April 16, 2002|
The Google AdWords Happening In the great tradition of subverting the original purpose of an invention, this author proposes buying Google ad words (https://adwords.google.com) to insert little bits of nonsense poetry into the search engine advertising results. Google frowned on the idea, of course, and suspended the program. But what if...? On the other hand, the very serious lesson from this exercise is: every word now has a price.
By Christophe Bruno, Literature.Com, April, 2002.[Refer]
U. of Michigan Cancels a Closely Watched Portal Project You've probably seen the reports that The University of Michigan at Ann Arbor is closing down its portal (http://my.umich.edu). This was pretty predictable. What is of more significance - and barely mentioned in the coverage - is that the institution is planning to become more involved in non-proprietary open-source projects such as the Open Knowledge Initiative and uPortal (http://mis105.mis.udel.edu/ja-sig/uportal/). A heads up for educational software companies: cut prices or die.
By Florence Olsen, Chronicle of Higher Education, April 11, 2002.[Refer]
Resource Discovery Network From Peter Suber: The RDN family of academic subject portals or 'hubs' has reached the milestone of indexing 50,000 free online resources, all searchable from the
RDN front page. It's an impressive array, but it needs a better search mechanism: I don't want to retrieve "Sleeping sickness in horses" or "Escherichia coli O157 in farm animals" when I do a search for e-learning (and that's the last time the word 'Escherichia coli' will ever be used in OLDaily).
Web Images Good introductory article that addresses the seldom-discussed topic of web imaging for online learning. After covering the differences between web imagery and other forms of images, the author spends most of the article discussing how to acquire images, including somne useful - but basic - tips about digital photography and scanning.
By Sarah Horton, Dartmouth College, April, 2002.[Refer]

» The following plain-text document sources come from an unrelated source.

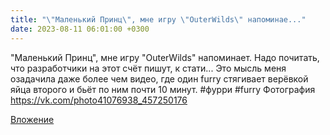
 ```yaml
---
title: "\"Маленький Принц\", мне игру \"OuterWilds\" напоминае..."
date: 2023-08-11 06:01:00 +0300
---
```


"Маленький Принц", мне игру "OuterWilds" напоминает. Надо почитать, что разработчики на этот счёт пишут, к стати...
Это мысль меня озадачила даже более чем видео, где один furry стягивает верёвкой яйца второго и бьёт по ним почти 10 минут.
#фурри #furry
Фотография
https://vk.com/photo41076938_457250176

[Вложение](https://vk.com/photo41076938_457250176)
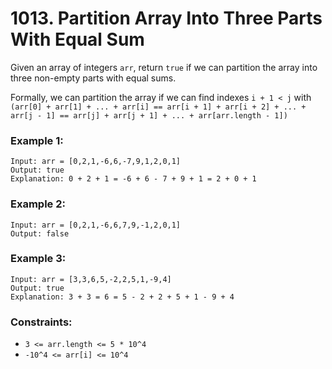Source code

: # 1013. Partition Array Into Three Parts With Equal Sum

Given an array of integers `arr`, return `true` if we can partition the array into three non-empty parts with equal sums.

Formally, we can partition the array if we can find indexes `i + 1 < j` with `(arr[0] + arr[1] + ... + arr[i] == arr[i + 1] + arr[i + 2] + ... + arr[j - 1] == arr[j] + arr[j + 1] + ... + arr[arr.length - 1])`

### Example 1:

```
Input: arr = [0,2,1,-6,6,-7,9,1,2,0,1]
Output: true
Explanation: 0 + 2 + 1 = -6 + 6 - 7 + 9 + 1 = 2 + 0 + 1
```

### Example 2:

```
Input: arr = [0,2,1,-6,6,7,9,-1,2,0,1]
Output: false
```

### Example 3:

```
Input: arr = [3,3,6,5,-2,2,5,1,-9,4]
Output: true
Explanation: 3 + 3 = 6 = 5 - 2 + 2 + 5 + 1 - 9 + 4
```

### Constraints:

- `3 <= arr.length <= 5 * 10^4`
- `-10^4 <= arr[i] <= 10^4`
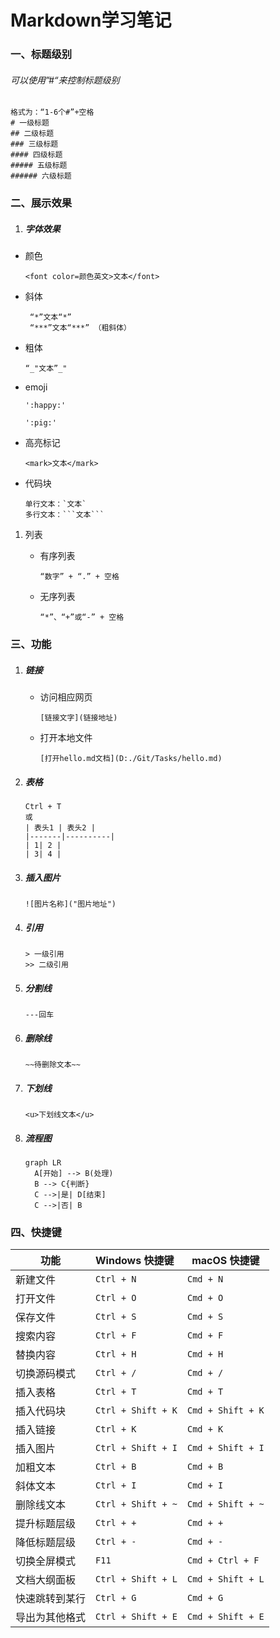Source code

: # Markdown学习笔记

### 一、标题级别

###### 可以使用”#“来控制标题级别

```
格式为：“1-6个#”+空格
# 一级标题
## 二级标题
### 三级标题
#### 四级标题
##### 五级标题
###### 六级标题
```

###  二、展示效果

1. ##### 字体效果

+ 颜色

  ```
  <font color=颜色英文>文本</font>
  ```

+ 斜体

  ```
   “*”文本“*”  
   “***”文本“***” （粗斜体）
  ```

+ 粗体

  ```
  “_"文本”_"
  ```

+ emoji

  ```
  ':happy:'
  
  ':pig:'
  ```

+ 高亮标记

  ```
  <mark>文本</mark>
  ```

+ 代码块

  ```
  单行文本：`文本` 
  多行文本：```文本```
  ```

1. 列表

   + 有序列表

     ```
     “数字” + “.” + 空格
     ```

   + 无序列表

     ```
     “*”、“+”或“-” + 空格
     ```

### 三、功能

1. ##### 链接

   + 访问相应网页

     ```
     [链接文字](链接地址)
     ```

   + 打开本地文件

     ```
     [打开hello.md文档](D:./Git/Tasks/hello.md)
     ```

2. ##### 表格

   ```
   Ctrl + T
   或
   | 表头1 | 表头2 |
   |-------|----------|
   | 1| 2 |
   | 3| 4 |
   ```

3. ##### 插入图片

   ```
   ![图片名称]("图片地址")
   ```

4. ##### 引用

   ```
   > 一级引用
   >> 二级引用
   ```

5. ##### 分割线

   ```
   ---回车
   ```

6. ##### 删除线

   ```
   ~~待删除文本~~
   ```

7. ##### 下划线

   ```
   <u>下划线文本</u>
   ```

8. ##### 流程图

   ```mermaid
   graph LR
     A[开始] --> B(处理)
     B --> C{判断}
     C -->|是| D[结束]
     C -->|否| B
   ```

### 四、快捷键

| 功能  | Windows 快捷键 | macOS 快捷键   |
|-----------------------|:----------------------|------------------------|
| 新建文件               | `Ctrl + N`            | `Cmd + N`              |
| 打开文件               | `Ctrl + O`            | `Cmd + O`              |
| 保存文件               | `Ctrl + S`            | `Cmd + S`              |
| 搜索内容               | `Ctrl + F`            | `Cmd + F`              |
| 替换内容               | `Ctrl + H`            | `Cmd + H`              |
| 切换源码模式           | `Ctrl + /`            | `Cmd + /`              |
| 插入表格               | `Ctrl + T`            | `Cmd + T`              |
| 插入代码块             | `Ctrl + Shift + K`    | `Cmd + Shift + K`      |
| 插入链接               | `Ctrl + K`            | `Cmd + K`              |
| 插入图片               | `Ctrl + Shift + I`    | `Cmd + Shift + I`      |
| 加粗文本               | `Ctrl + B`            | `Cmd + B`              |
| 斜体文本               | `Ctrl + I`            | `Cmd + I`              |
| 删除线文本             | `Ctrl + Shift + ~`    | `Cmd + Shift + ~`      |
| 提升标题层级           | `Ctrl + +`            | `Cmd + +`              |
| 降低标题层级           | `Ctrl + -`            | `Cmd + -`              |
| 切换全屏模式           | `F11`                 | `Cmd + Ctrl + F`       |
| 文档大纲面板           | `Ctrl + Shift + L`    | `Cmd + Shift + L`      |
| 快速跳转到某行         | `Ctrl + G`            | `Cmd + G`              |
| 导出为其他格式         | `Ctrl + Shift + E`    | `Cmd + Shift + E`      |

A Way to Turn Telephone Numbers into Web Addresses is Proving Controversial
It seems like such a good idea: create an internet domain that would allow telephone numbers to be converted into domain names. But the allocation of telephone numbers is highly regulated, and with good reason. But the allocation of domain names is, well, chaotic. And what should the suffic be? .arpa? .int? (My own modest proposal is .downes) But more to the point, how do we prevent the deluge of internet traffic from coming into our phone? Telephone solicitation is already a significant problem (signififcant enough that my own number has been unlisted for many years). Do we need to add spam to that?
By Unknown, The Economist, April 11, 2002.[Refer]
Microsoft Says All Data Created Equal Here is the vision: all data is created equal - your document, your music videos, your spreadsheets: all are expressed in the same format. This, according to the article, is Microsoft's vision and one of the major drivers behind its .Net initiative. Well I agree, this is the grand vision. Moreover, we want an interlocking format - so that data representing music can be integrated seamlessly into data representing a document or a piece of learning. But who owns this underlying data format? That is the question.
By Matt Berger, InfoWorld, April 15, 2002.[Refer]
We All Work on the Network An article about our transition into a network society and its impact on education. I'm not sure military training is as appropriate a model for future training as the author suggests it is. But the idea of pushing decision-making and responsibility to the lowest level, and its consequent impact on the need for education, rings true.